We were not a family that ever had any trouble with the police. Nobody before me. And nobody except me. My mother was a deeply religious woman who filled the house with religious paintings and artifacts and was always stuffing rosary beads and religious medals into my pockets. We were regular churchgoers, and my brother, Jimmy, who was 15 months older than me, and my sister Helen remained very active in religious affairs all of their lives.

Over all of us hung the memory of the family tragedy, the death of my little sister Agnes. Agnes had been one year younger than me, a beautiful little girl with a headful of curls, the darling of the family. Such an outstanding little beauty that people were always commenting on it. When she was seven years old, she fell off the stoop in front of the house, split the back of her head open, and contracted meningitis.

Two or three days, that's all it took. She died there in the house. In those days in that neighborhood, our people didn't trust the hospitals.

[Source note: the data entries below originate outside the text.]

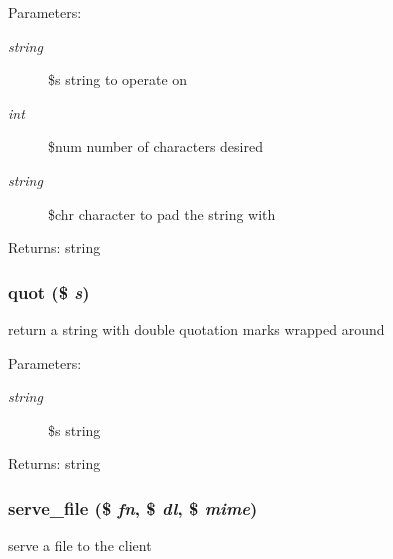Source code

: \begin{Desc}
\item[Parameters:]
\begin{description}
\item[{\em string}]\$s string to operate on \item[{\em int}]\$num number of characters desired \item[{\em string}]\$chr character to pad the string with \end{description}
\end{Desc}
\begin{Desc}
\item[Returns:]string \end{Desc}
\hypertarget{util_8inc_8php_3c7d87c658499c1559a6b98cac06f58d}{
\subsubsection[{quot}]{\setlength{\rightskip}{0pt plus 5cm}quot (\$ {\em s})}}
\label{util_8inc_8php_3c7d87c658499c1559a6b98cac06f58d}


return a string with double quotation marks wrapped around

\begin{Desc}
\item[Parameters:]
\begin{description}
\item[{\em string}]\$s string \end{description}
\end{Desc}
\begin{Desc}
\item[Returns:]string \end{Desc}
\hypertarget{util_8inc_8php_9d3ab20fc8b79fb6ab860f93600c745e}{
\subsubsection[{serve\_\-file}]{\setlength{\rightskip}{0pt plus 5cm}serve\_\-file (\$ {\em fn}, \/  \$ {\em dl}, \/  \$ {\em mime})}}
\label{util_8inc_8php_9d3ab20fc8b79fb6ab860f93600c745e}


serve a file to the client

Any more than they trusted anything else that smacked of officialdom. People went into the hospital and died, that's all they knew. "The Bellevue Disease," they would say with a shudder. And then cross themselves. "The Black Bottle," they'd whisper knowingly. For it was common gossip in my neighborhood that if they happened to need a bed or something at Bellevue, they would pick out a poor Irish patient and give him the Black Bottle. Poison.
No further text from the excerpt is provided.